When you decide that no possible response to your claims can invalidate them, you've stepped rather a long way outside the realm of rational skepticism, don't you think?
Dave
Look, it's very simple. There are these things called theorems, and generally you either provide a proof for them or a counter-example. [ETA: well, strictly speaking it wouldn't be a theorem if you got a counter-example, but its negation would then be a theorem.]
If a proof is provided then you don't just get to incessantly repeat "Nah, I think the theorem is, like, false dude." Well I guess you get to do whatever you want, but you shouldn't expect others to pay attention. You have to actually
address and invalidate the proof. Similarly, if a counter-example is provided then you don't just get to incessantly repeat "Nah, I think the theorem is, like, true dude." You have to actually address and invalidate the counter-example.
In this particular instance "addressing and invalidating the counter-example" would entail formalizing the claim, formalizing the counter-example, and showing them to not be formally equivalent. You know, thereby invalidating it as being a counter-example.
And the people in this thread who
can define a probability space and properly do math in it have by now probably done so and realized their error, and the ones who can't do that, well, it's not like they're going to do that. So it's not so much that "no possible response to my claims can invalidate them" but that I have no interest in wasting my time with endless "[insert nonsense] and so I claim that it is mathematically impossible for ~H to be more likely than H". If that's all they got then as far as I'm concerned they can loop between 1892 and 2297 for as long as it takes them to reach the exit condition (which is designed so as to force them to address the counter-example).
And if you think "[insert nonsense] and so I claim that..." is not a fair characterization, just look at it:
{H is defined by the possibilities:}
1. This specific body exists.
2. This specific body doesn't exist.
See the problem already?
That is, by definition, the universe.
P ∨ ¬
P? You might have heard of it sometime? But then of course, if H is the universe then, again by definition, ~H is the empty set. Yet here we get ~H:
1. This specific body exists and this specific soul exists and they're linked.
2. This specific body exists and this specific soul exists but they aren't linked.
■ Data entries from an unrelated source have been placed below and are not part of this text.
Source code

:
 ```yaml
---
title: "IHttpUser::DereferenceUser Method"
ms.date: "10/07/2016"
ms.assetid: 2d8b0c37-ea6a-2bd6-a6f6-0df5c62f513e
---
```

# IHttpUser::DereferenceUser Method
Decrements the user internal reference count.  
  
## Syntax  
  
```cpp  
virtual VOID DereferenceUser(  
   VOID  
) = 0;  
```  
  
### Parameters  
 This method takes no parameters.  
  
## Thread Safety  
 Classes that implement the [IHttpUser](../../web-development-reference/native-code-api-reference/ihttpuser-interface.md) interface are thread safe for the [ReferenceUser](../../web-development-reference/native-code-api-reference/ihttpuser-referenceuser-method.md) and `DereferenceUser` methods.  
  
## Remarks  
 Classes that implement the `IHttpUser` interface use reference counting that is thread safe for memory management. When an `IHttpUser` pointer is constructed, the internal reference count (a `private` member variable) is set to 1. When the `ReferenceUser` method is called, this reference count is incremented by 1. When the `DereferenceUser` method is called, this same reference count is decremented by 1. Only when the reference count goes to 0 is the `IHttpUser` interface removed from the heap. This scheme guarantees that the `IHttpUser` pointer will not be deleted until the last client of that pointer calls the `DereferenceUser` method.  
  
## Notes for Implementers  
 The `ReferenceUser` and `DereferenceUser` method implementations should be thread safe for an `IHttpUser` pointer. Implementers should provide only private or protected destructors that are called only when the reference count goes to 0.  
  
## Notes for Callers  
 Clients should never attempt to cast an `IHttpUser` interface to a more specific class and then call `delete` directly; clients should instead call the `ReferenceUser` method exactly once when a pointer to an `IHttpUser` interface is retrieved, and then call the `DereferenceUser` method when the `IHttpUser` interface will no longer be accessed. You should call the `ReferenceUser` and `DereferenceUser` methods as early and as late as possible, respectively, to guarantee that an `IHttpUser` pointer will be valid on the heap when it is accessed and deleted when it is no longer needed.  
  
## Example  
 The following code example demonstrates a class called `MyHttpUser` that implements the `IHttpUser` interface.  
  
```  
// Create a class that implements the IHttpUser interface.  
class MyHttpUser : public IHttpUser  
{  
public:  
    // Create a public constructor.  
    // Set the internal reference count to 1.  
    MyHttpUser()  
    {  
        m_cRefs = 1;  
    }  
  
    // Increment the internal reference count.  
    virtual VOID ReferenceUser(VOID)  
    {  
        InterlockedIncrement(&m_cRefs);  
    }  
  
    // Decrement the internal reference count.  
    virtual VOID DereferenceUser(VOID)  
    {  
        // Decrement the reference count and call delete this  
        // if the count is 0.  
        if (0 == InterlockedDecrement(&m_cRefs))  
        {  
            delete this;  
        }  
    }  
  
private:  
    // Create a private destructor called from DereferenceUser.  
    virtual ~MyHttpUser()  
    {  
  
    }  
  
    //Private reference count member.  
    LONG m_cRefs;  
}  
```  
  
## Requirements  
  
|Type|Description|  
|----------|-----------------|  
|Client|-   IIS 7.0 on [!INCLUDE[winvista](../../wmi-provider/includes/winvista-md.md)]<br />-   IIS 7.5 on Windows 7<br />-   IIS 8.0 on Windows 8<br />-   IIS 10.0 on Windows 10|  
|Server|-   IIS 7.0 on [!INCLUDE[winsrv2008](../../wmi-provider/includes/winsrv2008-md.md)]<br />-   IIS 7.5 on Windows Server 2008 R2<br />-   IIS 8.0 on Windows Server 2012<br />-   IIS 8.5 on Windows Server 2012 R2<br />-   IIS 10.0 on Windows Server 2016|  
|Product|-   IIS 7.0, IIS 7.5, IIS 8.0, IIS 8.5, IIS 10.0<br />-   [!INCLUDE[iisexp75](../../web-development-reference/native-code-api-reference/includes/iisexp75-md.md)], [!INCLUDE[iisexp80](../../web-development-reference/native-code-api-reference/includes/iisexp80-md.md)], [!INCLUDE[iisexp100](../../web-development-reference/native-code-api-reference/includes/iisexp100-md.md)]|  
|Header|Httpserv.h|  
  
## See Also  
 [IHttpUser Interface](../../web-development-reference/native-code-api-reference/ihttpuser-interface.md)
3. This specific body doesn't exist, but this specific soul does.
4. This specific body does exist, but this specific soul doesn't.
Does that look like the empty set to you? It doesn't look like that to me at least. And then after this we simply get the latest iteration of the endless repetition of the same-old same-old claim:
For either of these Jabba would be looking at the likelihood of option #1, and for either of those we need to figure out how likely the existence of this specific body is (setting aside the fact that we're talking about someone we already know to exist and so obviously the answer is 100%). This is going to be the same regardless of the existence of a soul.
So then on the second one we *also* need to figure out how likely it is he'd have the same soul (or as he calls it, [INSERT RANDOM WORD]) which isn't going to be 100% according to Jabba. Therefore the odds of #1 under H will always be better than under ~H.
So I repeat: What criticism? I just see "[nonsense] and so I claim that the theorem is, like, true dude."